**Work instruction**
Word for word, write out the entries that follow, omitting all pictures.

[Dataset items]

--

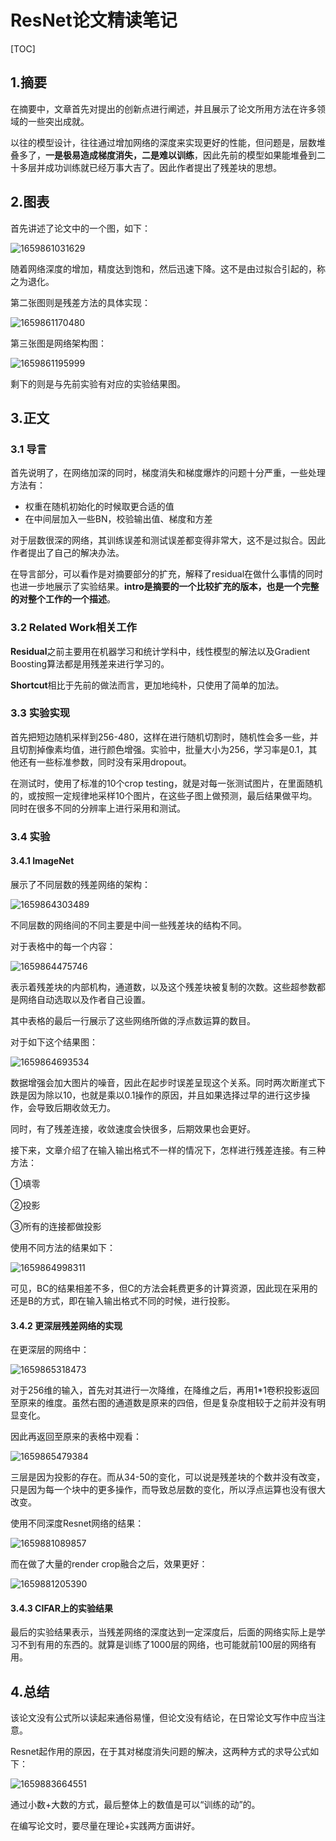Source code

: # ResNet论文精读笔记

[TOC]

## 1.摘要

在摘要中，文章首先对提出的创新点进行阐述，并且展示了论文所用方法在许多领域的一些突出成就。

以往的模型设计，往往通过增加网络的深度来实现更好的性能，但问题是，层数堆叠多了，**一是极易造成梯度消失，二是难以训练**，因此先前的模型如果能堆叠到二十多层并成功训练就已经万事大吉了。因此作者提出了残差块的思想。

## 2.图表

首先讲述了论文中的一个图，如下：

![1659861031629](https://github.com/LinkWithMe/summerHW/blob/main/Week8/image/1)

随着网络深度的增加，精度达到饱和，然后迅速下降。这不是由过拟合引起的，称之为退化。

第二张图则是残差方法的具体实现：

![1659861170480](https://github.com/LinkWithMe/summerHW/blob/main/Week8/image/2)

第三张图是网络架构图：

![1659861195999](https://github.com/LinkWithMe/summerHW/blob/main/Week8/image/3)

剩下的则是与先前实验有对应的实验结果图。

## 3.正文

### 3.1 导言

首先说明了，在网络加深的同时，梯度消失和梯度爆炸的问题十分严重，一些处理方法有：

- 权重在随机初始化的时候取更合适的值
- 在中间层加入一些BN，校验输出值、梯度和方差

对于层数很深的网络，其训练误差和测试误差都变得非常大，这不是过拟合。因此作者提出了自己的解决办法。

在导言部分，可以看作是对摘要部分的扩充，解释了residual在做什么事情的同时也进一步地展示了实验结果。**intro是摘要的一个比较扩充的版本，也是一个完整的对整个工作的一个描述**。

### 3.2 Related Work相关工作

**Residual**之前主要用在机器学习和统计学科中，线性模型的解法以及Gradient Boosting算法都是用残差来进行学习的。

**Shortcut**相比于先前的做法而言，更加地纯朴，只使用了简单的加法。

### 3.3 实验实现

首先把短边随机采样到256-480，这样在进行随机切割时，随机性会多一些，并且切割掉像素均值，进行颜色增强。实验中，批量大小为256，学习率是0.1，其他还有一些标准参数，同时没有采用dropout。

在测试时，使用了标准的10个crop testing，就是对每一张测试图片，在里面随机的，或按照一定规律地采样10个图片，在这些子图上做预测，最后结果做平均。同时在很多不同的分辨率上进行采用和测试。

### 3.4 实验

#### 3.4.1 ImageNet

展示了不同层数的残差网络的架构：

![1659864303489](https://github.com/LinkWithMe/summerHW/blob/main/Week8/image/4)

不同层数的网络间的不同主要是中间一些残差块的结构不同。

对于表格中的每一个内容：

![1659864475746](https://github.com/LinkWithMe/summerHW/blob/main/Week8/image/5)

表示着残差块的内部机构，通道数，以及这个残差块被复制的次数。这些超参数都是网络自动选取以及作者自己设置。

其中表格的最后一行展示了这些网络所做的浮点数运算的数目。

对于如下这个结果图：

![1659864693534](https://github.com/LinkWithMe/summerHW/blob/main/Week8/image/6)

数据增强会加大图片的噪音，因此在起步时误差呈现这个关系。同时两次断崖式下跌是因为除以10，也就是乘以0.1操作的原因，并且如果选择过早的进行这步操作，会导致后期收敛无力。

同时，有了残差连接，收敛速度会快很多，后期效果也会更好。

接下来，文章介绍了在输入输出格式不一样的情况下，怎样进行残差连接。有三种方法：

①填零

②投影

③所有的连接都做投影

使用不同方法的结果如下：

![1659864998311](https://github.com/LinkWithMe/summerHW/blob/main/Week8/image/7)

可见，BC的结果相差不多，但C的方法会耗费更多的计算资源，因此现在采用的还是B的方式，即在输入输出格式不同的时候，进行投影。

#### 3.4.2 更深层残差网络的实现

在更深层的网络中：

![1659865318473](https://github.com/LinkWithMe/summerHW/blob/main/Week8/image/8)

对于256维的输入，首先对其进行一次降维，在降维之后，再用1*1卷积投影返回至原来的维度。虽然右图的通道数是原来的四倍，但是复杂度相较于之前并没有明显变化。

因此再返回至原来的表格中观看：

![1659865479384](https://github.com/LinkWithMe/summerHW/blob/main/Week8/image/9)

三层是因为投影的存在。而从34-50的变化，可以说是残差块的个数并没有改变，只是因为每一个块中的更多操作，而导致总层数的变化，所以浮点运算也没有很大改变。

使用不同深度Resnet网络的结果：

![1659881089857](https://github.com/LinkWithMe/summerHW/blob/main/Week8/image/10)

而在做了大量的render crop融合之后，效果更好：

![1659881205390](https://github.com/LinkWithMe/summerHW/blob/main/Week8/image/11)

#### 3.4.3 CIFAR上的实验结果

最后的实验结果表示，当残差网络的深度达到一定深度后，后面的网络实际上是学习不到有用的东西的。就算是训练了1000层的网络，也可能就前100层的网络有用。

## 4.总结

该论文没有公式所以读起来通俗易懂，但论文没有结论，在日常论文写作中应当注意。

Resnet起作用的原因，在于其对梯度消失问题的解决，这两种方式的求导公式如下：

![1659883664551](https://github.com/LinkWithMe/summerHW/blob/main/Week8/image/12)

通过小数+大数的方式，最后整体上的数值是可以“训练的动”的。

在编写论文时，要尽量在理论+实践两方面讲好。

--

**Response box**
Source code

: # ResNet论文精读笔记

[TOC]

## 1.摘要

在摘要中，文章首先对提出的创新点进行阐述，并且展示了论文所用方法在许多领域的一些突出成就。

以往的模型设计，往往通过增加网络的深度来实现更好的性能，但问题是，层数堆叠多了，**一是极易造成梯度消失，二是难以训练**，因此先前的模型如果能堆叠到二十多层并成功训练就已经万事大吉了。因此作者提出了残差块的思想。

## 2.图表

首先讲述了论文中的一个图，如下：

![1659861031629](https://github.com/LinkWithMe/summerHW/blob/main/Week8/image/1)

随着网络深度的增加，精度达到饱和，然后迅速下降。这不是由过拟合引起的，称之为退化。

第二张图则是残差方法的具体实现：

![1659861170480](https://github.com/LinkWithMe/summerHW/blob/main/Week8/image/2)

第三张图是网络架构图：

![1659861195999](https://github.com/LinkWithMe/summerHW/blob/main/Week8/image/3)

剩下的则是与先前实验有对应的实验结果图。

## 3.正文

### 3.1 导言

首先说明了，在网络加深的同时，梯度消失和梯度爆炸的问题十分严重，一些处理方法有：

- 权重在随机初始化的时候取更合适的值
- 在中间层加入一些BN，校验输出值、梯度和方差

对于层数很深的网络，其训练误差和测试误差都变得非常大，这不是过拟合。因此作者提出了自己的解决办法。

在导言部分，可以看作是对摘要部分的扩充，解释了residual在做什么事情的同时也进一步地展示了实验结果。**intro是摘要的一个比较扩充的版本，也是一个完整的对整个工作的一个描述**。

### 3.2 Related Work相关工作

**Residual**之前主要用在机器学习和统计学科中，线性模型的解法以及Gradient Boosting算法都是用残差来进行学习的。

**Shortcut**相比于先前的做法而言，更加地纯朴，只使用了简单的加法。

### 3.3 实验实现

首先把短边随机采样到256-480，这样在进行随机切割时，随机性会多一些，并且切割掉像素均值，进行颜色增强。实验中，批量大小为256，学习率是0.1，其他还有一些标准参数，同时没有采用dropout。

在测试时，使用了标准的10个crop testing，就是对每一张测试图片，在里面随机的，或按照一定规律地采样10个图片，在这些子图上做预测，最后结果做平均。同时在很多不同的分辨率上进行采用和测试。

### 3.4 实验

#### 3.4.1 ImageNet

展示了不同层数的残差网络的架构：

![1659864303489](https://github.com/LinkWithMe/summerHW/blob/main/Week8/image/4)

不同层数的网络间的不同主要是中间一些残差块的结构不同。

对于表格中的每一个内容：

![1659864475746](https://github.com/LinkWithMe/summerHW/blob/main/Week8/image/5)

表示着残差块的内部机构，通道数，以及这个残差块被复制的次数。这些超参数都是网络自动选取以及作者自己设置。

其中表格的最后一行展示了这些网络所做的浮点数运算的数目。

对于如下这个结果图：

![1659864693534](https://github.com/LinkWithMe/summerHW/blob/main/Week8/image/6)

数据增强会加大图片的噪音，因此在起步时误差呈现这个关系。同时两次断崖式下跌是因为除以10，也就是乘以0.1操作的原因，并且如果选择过早的进行这步操作，会导致后期收敛无力。

同时，有了残差连接，收敛速度会快很多，后期效果也会更好。

接下来，文章介绍了在输入输出格式不一样的情况下，怎样进行残差连接。有三种方法：

①填零

②投影

③所有的连接都做投影

使用不同方法的结果如下：

![1659864998311](https://github.com/LinkWithMe/summerHW/blob/main/Week8/image/7)

可见，BC的结果相差不多，但C的方法会耗费更多的计算资源，因此现在采用的还是B的方式，即在输入输出格式不同的时候，进行投影。

#### 3.4.2 更深层残差网络的实现

在更深层的网络中：

![1659865318473](https://github.com/LinkWithMe/summerHW/blob/main/Week8/image/8)

对于256维的输入，首先对其进行一次降维，在降维之后，再用1*1卷积投影返回至原来的维度。虽然右图的通道数是原来的四倍，但是复杂度相较于之前并没有明显变化。

因此再返回至原来的表格中观看：

![1659865479384](https://github.com/LinkWithMe/summerHW/blob/main/Week8/image/9)

三层是因为投影的存在。而从34-50的变化，可以说是残差块的个数并没有改变，只是因为每一个块中的更多操作，而导致总层数的变化，所以浮点运算也没有很大改变。

使用不同深度Resnet网络的结果：

![1659881089857](https://github.com/LinkWithMe/summerHW/blob/main/Week8/image/10)

而在做了大量的render crop融合之后，效果更好：

![1659881205390](https://github.com/LinkWithMe/summerHW/blob/main/Week8/image/11)

#### 3.4.3 CIFAR上的实验结果

最后的实验结果表示，当残差网络的深度达到一定深度后，后面的网络实际上是学习不到有用的东西的。就算是训练了1000层的网络，也可能就前100层的网络有用。

## 4.总结

该论文没有公式所以读起来通俗易懂，但论文没有结论，在日常论文写作中应当注意。

Resnet起作用的原因，在于其对梯度消失问题的解决，这两种方式的求导公式如下：

![1659883664551](https://github.com/LinkWithMe/summerHW/blob/main/Week8/image/12)

通过小数+大数的方式，最后整体上的数值是可以“训练的动”的。

在编写论文时，要尽量在理论+实践两方面讲好。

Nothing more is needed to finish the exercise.